La vida bajo ataque: cómo resiste la población civil
Uno de los elementos más impactantes de esta crisis es la manera en que la población continúa adaptándose a una normalidad marcada por sirenas, apagones, toques de queda y desplazamientos forzados. Escuelas han adoptado sistemas de clases intermitentes, la mayoría de trabajadores realizan teletrabajo o han migrado a zonas más seguras, y los hospitales han ajustado su logística a contingencias energéticas y de suministros.
Cada ciudadano ucraniano vive inmerso en una rutina de trauma colectivo y resiliencia heroica. Tal como lo describe el sociólogo Vitalii Martyniuk, “esta generación está creciendo con el concepto de guerra como parte de su biografía emocional”.
Lo simbólico: Kyiv, Klitschko y la narrativa de supervivencia
La figura del alcalde Vitali Klitschko resuena con fuerza. Exboxeador campeón del mundo y ahora jefe político de una de las ciudades más vigiladas del mundo, Klitschko ha sido el rostro de una ciudad luchadora. Como declaró en recientes entrevistas: “Kyiv no se rinde, y su gente jamás se doblegará”.
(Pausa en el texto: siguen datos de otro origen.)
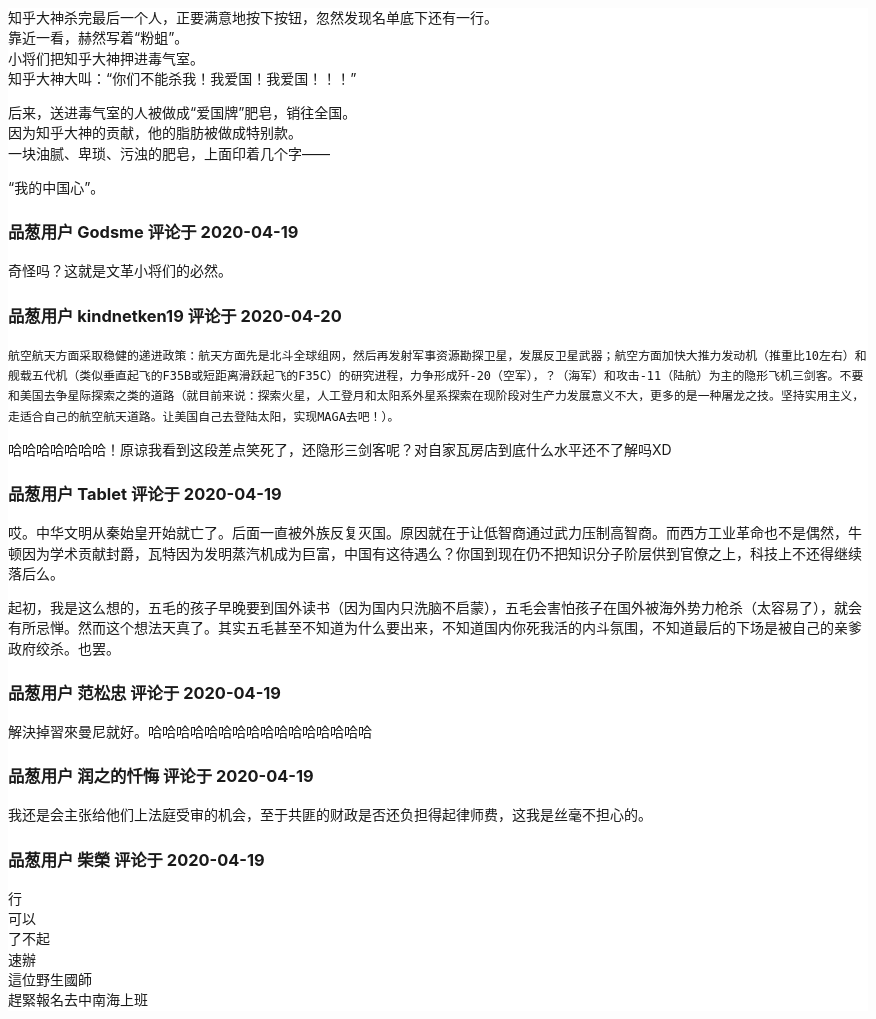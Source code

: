知乎大神杀完最后一个人，正要满意地按下按钮，忽然发现名单底下还有一行。  
靠近一看，赫然写着“粉蛆”。  
小将们把知乎大神押进毒气室。  
知乎大神大叫：“你们不能杀我！我爱国！我爱国！！！”  
  
后来，送进毒气室的人被做成“爱国牌”肥皂，销往全国。  
因为知乎大神的贡献，他的脂肪被做成特别款。  
一块油腻、卑琐、污浊的肥皂，上面印着几个字——  
  
“我的中国心”。
        


            
### 品葱用户 **Godsme** 评论于 2020-04-19
        
奇怪吗？这就是文革小将们的必然。
        


            
### 品葱用户 **kindnetken19** 评论于 2020-04-20
        
```
航空航天方面采取稳健的递进政策：航天方面先是北斗全球组网，然后再发射军事资源勘探卫星，发展反卫星武器；航空方面加快大推力发动机（推重比10左右）和舰载五代机（类似垂直起飞的F35B或短距离滑跃起飞的F35C）的研究进程，力争形成歼-20（空军），？（海军）和攻击-11（陆航）为主的隐形飞机三剑客。不要和美国去争星际探索之类的道路（就目前来说：探索火星，人工登月和太阳系外星系探索在现阶段对生产力发展意义不大，更多的是一种屠龙之技。坚持实用主义，走适合自己的航空航天道路。让美国自己去登陆太阳，实现MAGA去吧！）。
```

  
哈哈哈哈哈哈哈！原谅我看到这段差点笑死了，还隐形三剑客呢？对自家瓦房店到底什么水平还不了解吗XD
        


            
### 品葱用户 **Tablet** 评论于 2020-04-19
        
哎。中华文明从秦始皇开始就亡了。后面一直被外族反复灭国。原因就在于让低智商通过武力压制高智商。而西方工业革命也不是偶然，牛顿因为学术贡献封爵，瓦特因为发明蒸汽机成为巨富，中国有这待遇么？你国到现在仍不把知识分子阶层供到官僚之上，科技上不还得继续落后么。  
  
起初，我是这么想的，五毛的孩子早晚要到国外读书（因为国内只洗脑不启蒙），五毛会害怕孩子在国外被海外势力枪杀（太容易了），就会有所忌惮。然而这个想法天真了。其实五毛甚至不知道为什么要出来，不知道国内你死我活的内斗氛围，不知道最后的下场是被自己的亲爹政府绞杀。也罢。
        


            
### 品葱用户 **范松忠** 评论于 2020-04-19
        
解決掉習來曼尼就好。哈哈哈哈哈哈哈哈哈哈哈哈哈哈哈哈
        


            
### 品葱用户 **润之的忏悔** 评论于 2020-04-19
        
我还是会主张给他们上法庭受审的机会，至于共匪的财政是否还负担得起律师费，这我是丝毫不担心的。
        


            
### 品葱用户 **柴榮** 评论于 2020-04-19
        
行   
可以  
了不起  
速辦  
這位野生國師  
趕緊報名去中南海上班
Entre apagones, sirenas y nuevas amenazas, Kyiv continúa siendo una ciudad que respira con miedo pero también con esperanza. Una ciudad convertida en símbolo.
¿Qué sigue para Ucrania?
Mientras este texto se escribe, las sirenas siguen sonando en Kyiv. Nuevos informes de posibles lanzamientos de drones desde el Mar Negro circulan en canales oficiales y en medios. La guerra no ha terminado ni parece tener un final próximo.
La comunidad internacional, mientras tanto, observa. ¿Será suficiente la tecnología militar otorgada por Occidente para frenar la maquinaria de Putin? ¿Podrá Ucrania mantener su estabilidad interna mientras enfrenta la doble amenaza de la guerra y la corrupción?
Por ahora, el pueblo ucraniano sigue esperando el fin de las alarmas con una única certeza: después de cada explosión, volverán a reconstruir, volverán a resistir.